→ **WORK INSTRUCTION**
An image-free, word-for-word version of the records below is to be returned.

[Opening DATA section]

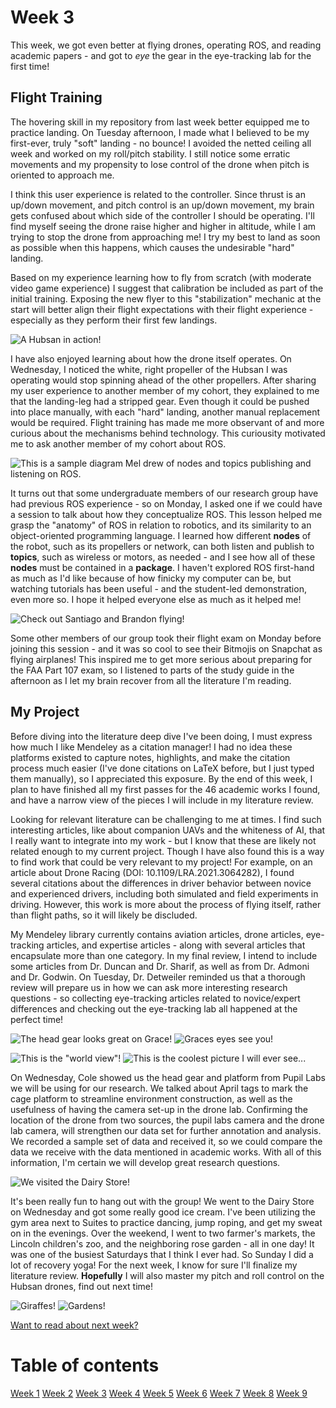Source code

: # Week 3
This week, we got even better at flying drones, operating ROS, and reading academic papers - and got to *eye* the gear in the eye-tracking lab for the first time! 

## Flight Training

The hovering skill in my repository from last week better equipped me to practice landing. On Tuesday afternoon, I made what I believed to be my first-ever, truly "soft" landing - no bounce! I avoided the netted ceiling all week and worked on my roll/pitch stability. I still notice some erratic movements and my propensity to lose control of the drone when pitch is oriented to approach me. 

I think this user experience is related to the controller. Since thrust is an up/down movement, and pitch control is an up/down movement, my brain gets confused about which side of the controller I should be operating. I'll find myself seeing the drone raise higher and higher in altitude, while I am trying to stop the drone from approaching me! I try my best to land as soon as possible when this happens, which causes the undesirable "hard" landing. 

Based on my experience learning how to fly from scratch (with moderate video game experience) I suggest that calibration be included as part of the initial training. Exposing the new flyer to this "stabilization" mechanic at the start will better align their flight expectations with their flight experience - especially as they perform their first few landings. 

![A Hubsan in action! ](HallasWK3-6.jpg)

I have also enjoyed learning about how the drone itself operates. On Wednesday, I noticed the white, right propeller of the Hubsan I was operating would stop spinning ahead of the other propellers. After sharing my user experience to another member of my cohort, they explained to me that the landing-leg had a stripped gear. Even though it could be pushed into place manually, with each "hard" landing, another manual replacement would be required. Flight training has made me more observant of and more curious about the mechanisms behind technology. This curiousity motivated me to ask another member of my cohort about ROS.

![This is a sample diagram Mel drew of nodes and topics publishing and listening on ROS. ](HallasWK3-5.jpg)

It turns out that some undergraduate members of our research group have had previous ROS experience - so on Monday, I asked one if we could have a session to talk about how they conceptualize ROS. This lesson helped me grasp the "anatomy" of ROS in relation to robotics, and its similarity to an object-oriented programming language. I learned how different **nodes** of the robot, such as its propellers or network, can both listen and publish to **topics**, such as wireless or motors, as needed - and I see how all of these **nodes** must be contained in a **package**. I haven't explored ROS first-hand as much as I'd like because of how finicky my computer can be, but watching tutorials has been useful - and the student-led demonstration, even more so. I hope it helped everyone else as much as it helped me!

![Check out Santiago and Brandon flying! ](HallasWK3-8.jpg)

Some other members of our group took their flight exam on Monday before joining this session - and it was so cool to see their Bitmojis on Snapchat as flying airplanes! This inspired me to get more serious about preparing for the FAA Part 107 exam, so I listened to parts of the study guide in the afternoon as I let my brain recover from all the literature I'm reading.

## My Project

Before diving into the literature deep dive I've been doing, I must express how much I like Mendeley as a citation manager! I had no idea these platforms existed to capture notes, highlights, and make the citation process much easier (I've done citations on LaTeX before, but I just typed them manually), so I appreciated this exposure. By the end of this week, I plan to have finished all my first passes for the 46 academic works I found, and have a narrow view of the pieces I will include in my literature review. 

Looking for relevant literature can be challenging to me at times. I find such interesting articles, like about companion UAVs and the whiteness of AI, that I really want to integrate into my work - but I know that these are likely not related enough to my current project. Though I have also found this is a way to find work that could be very relevant to my project! For example, on an article about Drone Racing (DOI: 10.1109/LRA.2021.3064282), I found several citations about the differences in driver behavior between novice and experienced drivers, including both simulated and field experiments in driving. However, this work is more about the process of flying itself, rather than flight paths, so it will likely be discluded. 

My Mendeley library currently contains aviation articles, drone articles, eye-tracking articles, and expertise articles - along with several articles that encapsulate more than one category. In my final review, I intend to include some articles from Dr. Duncan and Dr. Sharif, as well as from Dr. Admoni and Dr. Godwin. On Tuesday, Dr. Detweiler reminded us that a thorough review will prepare us in how we can ask more interesting research questions - so collecting eye-tracking articles related to novice/expert differences and checking out the eye-tracking lab all happened at the perfect time!

![The head gear looks great on Grace! ](HallasWK3-1.jpg)  ![Graces eyes see you!](HallasWK3-2.jpg)

![This is the "world view"!](HallasWK3-3.jpg) ![This is the coolest picture I will ever see...](HallasWK3-4.jpg)

On Wednesday, Cole showed us the head gear and platform from Pupil Labs we will be using for our research. We talked about April tags to mark the cage platform to streamline environment construction, as well as the usefulness of having the camera set-up in the drone lab. Confirming the location of the drone from two sources, the pupil labs camera and the drone lab camera, will strengthen our data set for further annotation and analysis. We recorded a sample set of data and received it, so we could compare the data we receive with the data mentioned in academic works. With all of this information, I'm certain we will develop great research questions. 

![We visited the Dairy Store!](HallasWK3-7.jpg)

It's been really fun to hang out with the group! We went to the Dairy Store on Wednesday and got some really good ice cream. I've been utilizing the gym area next to Suites to practice dancing, jump roping, and get my sweat on in the evenings. Over the weekend, I went to two farmer's markets, the Lincoln children's zoo, and the neighboring rose garden - all in one day! It was one of the busiest Saturdays that I think I ever had. So Sunday I did a lot of recovery yoga! For the next week, I know for sure I'll finalize my literature review. **Hopefully** I will also master my pitch and roll control on the Hubsan drones, find out next time!

![Giraffes! ](HallasWK3-9.jpg) ![Gardens! ](HallasWK3-10.jpg)

[Want to read about next week?](./4/HallasWK4.md)

# Table of contents
[Week 1](./1/HallasWK1.md)
[Week 2](./2/HallasWK2.md)
[Week 3](./3/HallasWK3.md)
[Week 4](./4/HallasWK4.md)
[Week 5](./5/HallasWK5.md)
[Week 6](./6/HallasWK6.md)
[Week 7](./7/HallasWK7.md)
[Week 8](./8/HallasWK8.md)
[Week 9](./9/HallasWK9.md)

[Closing DATA section]

→ **RESULT OF THIS TASK**
Source code

: # Week 3
This week, we got even better at flying drones, operating ROS, and reading academic papers - and got to *eye* the gear in the eye-tracking lab for the first time! 

## Flight Training

The hovering skill in my repository from last week better equipped me to practice landing. On Tuesday afternoon, I made what I believed to be my first-ever, truly "soft" landing - no bounce! I avoided the netted ceiling all week and worked on my roll/pitch stability. I still notice some erratic movements and my propensity to lose control of the drone when pitch is oriented to approach me. 

I think this user experience is related to the controller. Since thrust is an up/down movement, and pitch control is an up/down movement, my brain gets confused about which side of the controller I should be operating. I'll find myself seeing the drone raise higher and higher in altitude, while I am trying to stop the drone from approaching me! I try my best to land as soon as possible when this happens, which causes the undesirable "hard" landing. 

Based on my experience learning how to fly from scratch (with moderate video game experience) I suggest that calibration be included as part of the initial training. Exposing the new flyer to this "stabilization" mechanic at the start will better align their flight expectations with their flight experience - especially as they perform their first few landings. 

![A Hubsan in action! ](HallasWK3-6.jpg)

I have also enjoyed learning about how the drone itself operates. On Wednesday, I noticed the white, right propeller of the Hubsan I was operating would stop spinning ahead of the other propellers. After sharing my user experience to another member of my cohort, they explained to me that the landing-leg had a stripped gear. Even though it could be pushed into place manually, with each "hard" landing, another manual replacement would be required. Flight training has made me more observant of and more curious about the mechanisms behind technology. This curiousity motivated me to ask another member of my cohort about ROS.

![This is a sample diagram Mel drew of nodes and topics publishing and listening on ROS. ](HallasWK3-5.jpg)

It turns out that some undergraduate members of our research group have had previous ROS experience - so on Monday, I asked one if we could have a session to talk about how they conceptualize ROS. This lesson helped me grasp the "anatomy" of ROS in relation to robotics, and its similarity to an object-oriented programming language. I learned how different **nodes** of the robot, such as its propellers or network, can both listen and publish to **topics**, such as wireless or motors, as needed - and I see how all of these **nodes** must be contained in a **package**. I haven't explored ROS first-hand as much as I'd like because of how finicky my computer can be, but watching tutorials has been useful - and the student-led demonstration, even more so. I hope it helped everyone else as much as it helped me!

![Check out Santiago and Brandon flying! ](HallasWK3-8.jpg)

Some other members of our group took their flight exam on Monday before joining this session - and it was so cool to see their Bitmojis on Snapchat as flying airplanes! This inspired me to get more serious about preparing for the FAA Part 107 exam, so I listened to parts of the study guide in the afternoon as I let my brain recover from all the literature I'm reading.

## My Project

Before diving into the literature deep dive I've been doing, I must express how much I like Mendeley as a citation manager! I had no idea these platforms existed to capture notes, highlights, and make the citation process much easier (I've done citations on LaTeX before, but I just typed them manually), so I appreciated this exposure. By the end of this week, I plan to have finished all my first passes for the 46 academic works I found, and have a narrow view of the pieces I will include in my literature review. 

Looking for relevant literature can be challenging to me at times. I find such interesting articles, like about companion UAVs and the whiteness of AI, that I really want to integrate into my work - but I know that these are likely not related enough to my current project. Though I have also found this is a way to find work that could be very relevant to my project! For example, on an article about Drone Racing (DOI: 10.1109/LRA.2021.3064282), I found several citations about the differences in driver behavior between novice and experienced drivers, including both simulated and field experiments in driving. However, this work is more about the process of flying itself, rather than flight paths, so it will likely be discluded. 

My Mendeley library currently contains aviation articles, drone articles, eye-tracking articles, and expertise articles - along with several articles that encapsulate more than one category. In my final review, I intend to include some articles from Dr. Duncan and Dr. Sharif, as well as from Dr. Admoni and Dr. Godwin. On Tuesday, Dr. Detweiler reminded us that a thorough review will prepare us in how we can ask more interesting research questions - so collecting eye-tracking articles related to novice/expert differences and checking out the eye-tracking lab all happened at the perfect time!

![The head gear looks great on Grace! ](HallasWK3-1.jpg)  ![Graces eyes see you!](HallasWK3-2.jpg)

![This is the "world view"!](HallasWK3-3.jpg) ![This is the coolest picture I will ever see...](HallasWK3-4.jpg)

On Wednesday, Cole showed us the head gear and platform from Pupil Labs we will be using for our research. We talked about April tags to mark the cage platform to streamline environment construction, as well as the usefulness of having the camera set-up in the drone lab. Confirming the location of the drone from two sources, the pupil labs camera and the drone lab camera, will strengthen our data set for further annotation and analysis. We recorded a sample set of data and received it, so we could compare the data we receive with the data mentioned in academic works. With all of this information, I'm certain we will develop great research questions. 

![We visited the Dairy Store!](HallasWK3-7.jpg)

It's been really fun to hang out with the group! We went to the Dairy Store on Wednesday and got some really good ice cream. I've been utilizing the gym area next to Suites to practice dancing, jump roping, and get my sweat on in the evenings. Over the weekend, I went to two farmer's markets, the Lincoln children's zoo, and the neighboring rose garden - all in one day! It was one of the busiest Saturdays that I think I ever had. So Sunday I did a lot of recovery yoga! For the next week, I know for sure I'll finalize my literature review. **Hopefully** I will also master my pitch and roll control on the Hubsan drones, find out next time!

![Giraffes! ](HallasWK3-9.jpg) ![Gardens! ](HallasWK3-10.jpg)

[Want to read about next week?](./4/HallasWK4.md)

# Table of contents
[Week 1](./1/HallasWK1.md)
[Week 2](./2/HallasWK2.md)
[Week 3](./3/HallasWK3.md)
[Week 4](./4/HallasWK4.md)
[Week 5](./5/HallasWK5.md)
[Week 6](./6/HallasWK6.md)
[Week 7](./7/HallasWK7.md)
[Week 8](./8/HallasWK8.md)
[Week 9](./9/HallasWK9.md)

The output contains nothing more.